Let’s start with inflation. The latest U.S. inflation reading is at 6.8% for the last 12 months. That is big. In fact, it’s the highest reading since 1982, or 39 years! November made for the 5th straight month that inflation was above 5%. Food prices are running at 6.1%, energy is at 33.3%, new vehicles are up 11.1%, used cars and truck are up 31.4%, and on and on.

The other big number to note is the Producer Price Index (PPI). Remember, the PPI is a price index that tracks changes in the cost to produce the things that we as consumers buy. So it’s not the final product, but the raw materials and other inputs to make those products.

The latest PPI reading was 9.6%, the highest ever since the readings have been tracked, going back to November 2010. And if producers are paying nearly 10% more, how long do you think it will be before those costs get passed on?

According to the Food and Agriculture Organization of the United Nations (FAO), food prices are up dramatically worldwide. The chart on the right shows individual year food prices since 2018. As you can see, 2020 and 2021 have seen huge increases. In the last 12 months global food prices are up an astounding 27.3%

And in Canada, recent forecasts suggest consumers will endure 7% higher prices for food in 2022. That translates to $1,000 per average household, and is a big number for many to pay.

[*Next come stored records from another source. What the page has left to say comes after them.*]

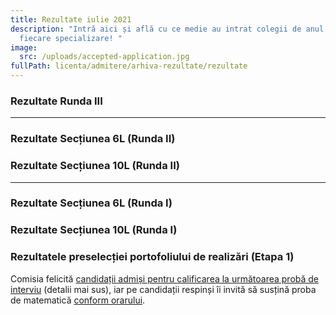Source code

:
```yaml
---
title: Rezultate iulie 2021
description: "Intră aici și află cu ce medie au intrat colegii de anul trecut la
  fiecare specializare! "
image:
  src: /uploads/accepted-application.jpg
fullPath: licenta/admitere/arhiva-rezultate/rezultate
---
```

<Attachment label="Rezultate FINALE sesiunea IULIE 2021" internal="licenta/admitere/rezultate-finale"></Attachment>

### Rezultate Runda III

<Attachment label="Rezultate secțiunea 6L" file="/uploads/r3-6l-rezultate.pdf"></Attachment>

<Attachment label="Rezultate secțiunea 10L" file="/uploads/rezultate-10l-r3.pdf"></Attachment>

- - -

### Rezultate Secțiunea 6L (Runda II)

<Attachment label="Rezultate" file="/uploads/r2-v2-6l.pdf"></Attachment>

<Attachment label="Olimpici" file="/uploads/admisi_olimpici.pdf"></Attachment>

<Attachment label="Olimpici (probă cu nota 10)" file="/uploads/admisi_olimpici_d.pdf"></Attachment>

<Attachment label="Plasament" file="/uploads/admisi_plasament.pdf"></Attachment>

<Attachment label="Rural" file="/uploads/admisi_rurali.pdf"></Attachment>

<Attachment label="Sportivi" file="/uploads/admisi_sportivi.pdf"></Attachment>

### Rezultate Secțiunea 10L (Runda II)

<Attachment label="Rezultate" file="/uploads/r2-v2-10l.pdf"></Attachment>

<Attachment label="Olimpici" file="/uploads/10l-admisi_olimpici.pdf"></Attachment>

<Attachment label="Sportivi" file="/uploads/10l-admisi_sportivi.pdf"></Attachment>

<Attachment label="Plasament" file="/uploads/10l-admisi-plasamant.pdf"></Attachment>

<Attachment label="Rural" file="/uploads/10l-admisi-rurali.pdf"></Attachment>

- - -

### Rezultate Secțiunea 6L (Runda I)

<Attachment label="Rezultate" file="/uploads/6l-r0-rezultate.pdf"></Attachment>

<Attachment label="Olimpici" file="/uploads/6l-r0-admisi-o.pdf"></Attachment>

<Attachment label="Olimpici (proba cu 10)" file="/uploads/6l-r0-admisi-o2.pdf"></Attachment>

<Attachment label="Studenți" file="/uploads/6l-r0-admisi-s.pdf"></Attachment>

<Attachment label="Rural" file="/uploads/6l-r0-admisi-rural.pdf"></Attachment>

<Attachment label="Plasament" file="/uploads/6l-r0-admisi-p.pdf"></Attachment>

<Attachment label="Sportivi" file="/uploads/sportivi2.pdf"></Attachment>

### Rezultate Secțiunea 10L (Runda I)

<Attachment label="Rezultate" file="/uploads/site-10ll-r0-rezultate.pdf"></Attachment>

<Attachment label="Olimpici" file="/uploads/10l-r0-admisi-o.pdf"></Attachment>

<Attachment label="Rural" file="/uploads/10l-r0-admisi-rural.pdf"></Attachment>

### Rezultatele preselecției portofoliului de realizări (Etapa 1)

Comisia felicită [candidații admiși pentru calificarea la următoarea probă de interviu](https://admitere.ac.upt.ro/uploads/portofoliu-etapa-1.pdf) (detalii mai sus), iar pe candidații respinși îi invită să susțină proba de matematică [conform orarului](/licenta/admitere/ultimele-anunturi/).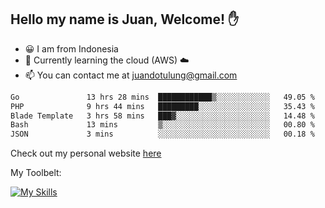## Hello my name is Juan, Welcome! ✋

- 😀 I am from Indonesia
- 📖 Currently learning the cloud (AWS) ☁️
- 📫 You can contact me at juandotulung@gmail.com

<!--START_SECTION:waka-->

```txt
Go               13 hrs 28 mins  ████████████▒░░░░░░░░░░░░   49.05 %
PHP              9 hrs 44 mins   █████████░░░░░░░░░░░░░░░░   35.43 %
Blade Template   3 hrs 58 mins   ███▓░░░░░░░░░░░░░░░░░░░░░   14.48 %
Bash             13 mins         ▒░░░░░░░░░░░░░░░░░░░░░░░░   00.80 %
JSON             3 mins          ░░░░░░░░░░░░░░░░░░░░░░░░░   00.18 %
```

<!--END_SECTION:waka-->

Check out my personal website [here](https://juanchristian.com)

My Toolbelt:

[![My Skills](https://skillicons.dev/icons?i=go,js,ts,nodejs,express,react,nextjs,vue,tailwind,vite,html,css,python,php,aws,bash,linux,postgres,mysql,redis,kafka,docker,vercel,netlify,vscode,figma)](https://skillicons.dev)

The point is, transitory is gone, and high inflation is here to stay. What’s the Fed doing about it? Well, at this week’s meeting, they decided to speed up the tapering of their bond purchase program.

It was announced in November that they would speed the pace of tapering from $15 billion per month to $30 billion. At this rate they will end bond purchases by March 2022, rather than mid-2022. But that’s not really tightening. It’s actually lessening the ongoing “easing”. It’s still stimulating, but at a slower pace. Tightening will only happen once they start to raise rates.

I think that once the market realizes the Fed will only be able to raise rates very slowly, the U.S. dollar will start to weaken once again. After six months straight of above 5% inflation, I expect consumers to start accepting that as the new normal. And that will set the stage for gold to enter a new phase of rising prices.


Through the past year gold has struggled somewhat as it continues to digest the strong gains of the past two years. Many wonder, has gold lost its golden touch? But remember, gold was $1,200 as recently as late 2018. It’s now almost 50% higher! That looks pretty good to me.

I don’t see an asset that’s struggling. Instead, I see an asset that’s consolidating, and building strength before starting a new leg up. I think that once the market sees the Fed is unable to raise rates meaningfully enough to actually dent inflation, gold will resume its bull market action. And given recent events, that time may not be far off.

So as we get closer to calling 2021 “last year”, look for gold to surprise on the upside. It’s coming. The only question is whether that time is sooner or later. Gold investors’ patience will be rewarded. And I think 2022 will bring that turning point.

Among our portfolio holds, we own ETFs — Sprott Physical Gold Trust (PHYS) offers basic exposure to the gold price along with low risk and a low premium to gold prices.

Sprott Gold Miners ETF (SGDM) offers excellent, instant diversification, exposure to a high potential sector and low overall sector risk. It should run higher next year, especially if the Fed starts to raise rates. Meanwhile, gold miners remain very undervalued right now.

Sprott Junior Gold Miners ETF (SGDJ) offers exposure to the higher potential junior gold sub-sector. and mid-tier The ETF has exposure to mid-tier company which mostly remain very undervalued. The ETF also pays an attractive 2.21% dividend.